On the other hand, it printed on PET film so that a level | step difference might be set to 10 micrometers in width 1cm with a silk screen coater using silver ink. The release liner of this test adhesive tape was peeled off in a 23 ° C.-50% RH atmosphere, and adhered to the printing surface of the printing film (size 40 mm × length 100 mm) using a laminator. This was treated in an autoclave at 50 ° C.-0.5 MPa for 20 minutes, and then allowed to stand for 24 hours in an environment of 23 ° C.-50% RH.
◎: Step is buried after laminator is attached ○: Step is buried immediately after autoclave treatment △: Step is buried 24 hours after autoclave treatment ×: Step is not buried

 As shown in Table 6, Comparative Examples 1 to 13 have all the coating properties, tackiness, resistance to foaming / peeling, transparency, corrosion resistance, resistance to moist heat whitening, resistance to PC gas expansion, and step embedding properties. I couldn't be satisfied. On the other hand, Examples 1 to 32 have excellent corrosion resistance, moisture and heat whitening resistance, step embedding property, and excellent coating property, adhesiveness, foaming / peeling resistance, PC gas swell resistance and transparency. It was the result.
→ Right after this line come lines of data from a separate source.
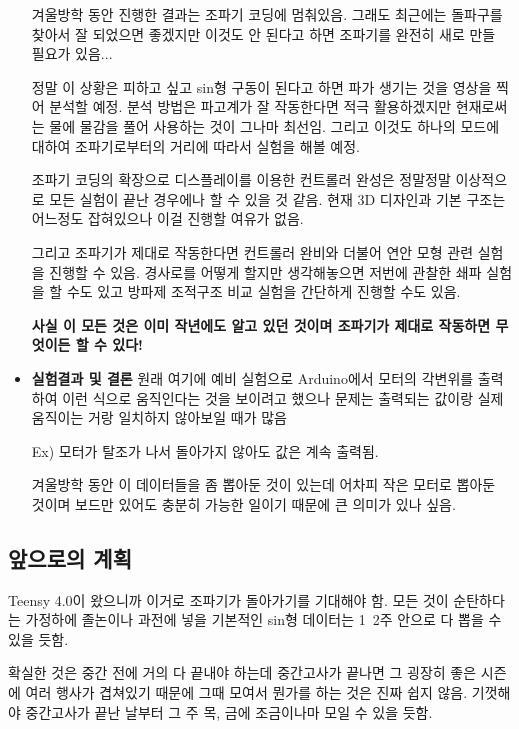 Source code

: \begin{itemize}
    겨울방학 동안 진행한 결과는 조파기 코딩에 멈춰있음. 그래도 최근에는 돌파구를 찾아서 잘 되었으면 좋겠지만 이것도 안 된다고 하면 조파기를 완전히 새로 만들 필요가 있음...

    정말 이 상황은 피하고 싶고 sin형 구동이 된다고 하면 파가 생기는 것을 영상을 찍어 분석할 예정. 분석 방법은 파고계가 잘 작동한다면 적극 활용하겠지만 현재로써는 물에 물감을 풀어 사용하는 것이 그나마 최선임. 그리고 이것도 하나의 모드에 대하여 조파기로부터의 거리에 따라서 실험을 해볼 예정.

    조파기 코딩의 확장으로 디스플레이를 이용한 컨트롤러 완성은 정말정말 이상적으로 모든 실험이 끝난 경우에나 할 수 있을 것 같음. 현재 3D 디자인과 기본 구조는 어느정도 잡혀있으나 이걸 진행할 여유가 없음.

    그리고 조파기가 제대로 작동한다면 컨트롤러 완비와 더불어 연안 모형 관련 실험을 진행할 수 있음. 경사로를 어떻게 할지만 생각해놓으면 저번에 관찰한 쇄파 실험을 할 수도 있고 방파제 조적구조 비교 실험을 간단하게 진행할 수도 있음.

    \textbf{사실 이 모든 것은 이미 작년에도 알고 있던 것이며 조파기가 제대로 작동하면 무엇이든 할 수 있다!}    

    \item \textbf{실험결과 및 결론}
    원래 여기에 예비 실험으로 Arduino에서 모터의 각변위를 출력하여 이런 식으로 움직인다는 것을 보이려고 했으나 문제는 출력되는 값이랑 실제 움직이는 거랑 일치하지 않아보일 때가 많음

    Ex) 모터가 탈조가 나서 돌아가지 않아도 값은 계속 출력됨.

    겨울방학 동안 이 데이터들을 좀 뽑아둔 것이 있는데 어차피 작은 모터로 뽑아둔 것이며 보드만 있어도 충분히 가능한 일이기 때문에 큰 의미가 있나 싶음.
    
\end{itemize}

\subsection{앞으로의 계획}
Teensy 4.0이 왔으니까 이거로 조파기가 돌아가기를 기대해야 함. 모든 것이 순탄하다는 가정하에 졸논이나 과전에 넣을 기본적인 sin형 데이터는 1~2주 안으로 다 뽑을 수 있을 듯함.

확실한 것은 중간 전에 거의 다 끝내야 하는데 중간고사가 끝나면 그 굉장히 좋은 시즌에 여러 행사가 겹쳐있기 때문에 그때 모여서 뭔가를 하는 것은 진짜 쉽지 않음. 기껏해야 중간고사가 끝난 날부터 그 주 목, 금에 조금이나마 모일 수 있을 듯함.
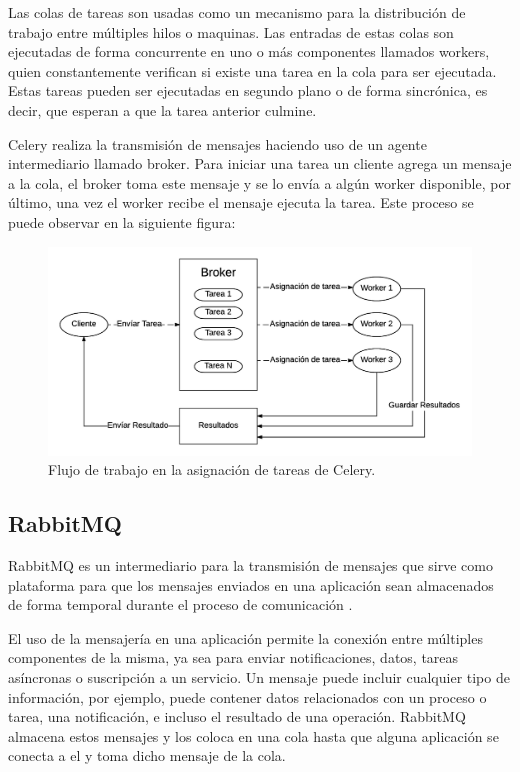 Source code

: Las colas de tareas son usadas como un mecanismo para la distribución de trabajo entre múltiples hilos o maquinas. Las entradas
de estas colas son ejecutadas de forma concurrente en uno o más componentes llamados workers, quien constantemente verifican
si existe una tarea en la cola para ser ejecutada. Estas tareas pueden ser ejecutadas en segundo plano o de forma sincrónica,
es decir, que esperan a que la tarea anterior culmine.

Celery realiza la transmisión de mensajes haciendo uso de un agente intermediario llamado broker. Para iniciar una tarea un cliente
agrega un mensaje a la cola, el broker toma este mensaje y se lo envía a algún worker disponible, por último, una vez el worker
recibe el mensaje ejecuta la tarea. Este proceso se puede observar en la siguiente figura:

\begin{figure}[H]
	\centering
		\includegraphics[width=.9\textwidth]{figures/celery}
	\caption{Flujo de trabajo en la asignación de tareas de Celery.}
	\label{fig:celery}
\end{figure}

\subsection{RabbitMQ}

RabbitMQ es un intermediario para la transmisión de mensajes que sirve como plataforma para que los mensajes enviados
en una aplicación sean almacenados de forma temporal durante el proceso de comunicación \cite{14}.

El uso de la mensajería en una aplicación permite la conexión entre múltiples componentes de la misma, ya sea para enviar
notificaciones, datos, tareas asíncronas o suscripción a un servicio. Un mensaje puede incluir cualquier tipo de información, por ejemplo,
puede contener datos relacionados con un proceso o tarea, una notificación, e incluso el resultado de una operación. RabbitMQ
almacena estos mensajes y los coloca en una cola hasta que alguna aplicación se conecta a el y toma dicho mensaje de la cola.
The pressure-sensitive adhesive and pressure-sensitive adhesive sheet of the present invention have not only excellent coating properties, pressure-sensitive adhesive properties, foaming / peeling resistance, and transparency, but also high corrosion resistance, moisture and heat whitening properties, step embedding properties, and displays and touch panels. It can use suitably for the adhesion | attachment use of optical members, such as a use which attaches and fixes metal thin films directly.

Claims (4)

A pressure-sensitive adhesive for transparent conductive film comprising a copolymer (X) and a polyisocyanate curing agent (Y),
The copolymer (X) contains at least 0.1 to 10% by weight of a monomer (A) containing a functional group capable of reacting with an isocyanate group other than a carboxyl group, and a monomer containing an amino group ( B) A pressure-sensitive adhesive for transparent conductive films obtained by copolymerizing a monomer containing 0.1 to 10% by weight and a monomer containing an amide bond (C) 10 to 50% by weight .   The polyisocyanate curing agent (Y) is one or more compounds selected from the group consisting of araliphatic polyisocyanates, aliphatic polyisocyanates, and alicyclic polyisocyanates, or modified products of these compounds. The pressure-sensitive adhesive for a transparent conductive film according to claim 1.   The adhesive sheet containing the adhesive layer formed from the adhesive for transparent conductive films of Claim 1 or 2.   The display containing the adhesive layer formed from the adhesive for transparent conductive films of Claim 1 or 2.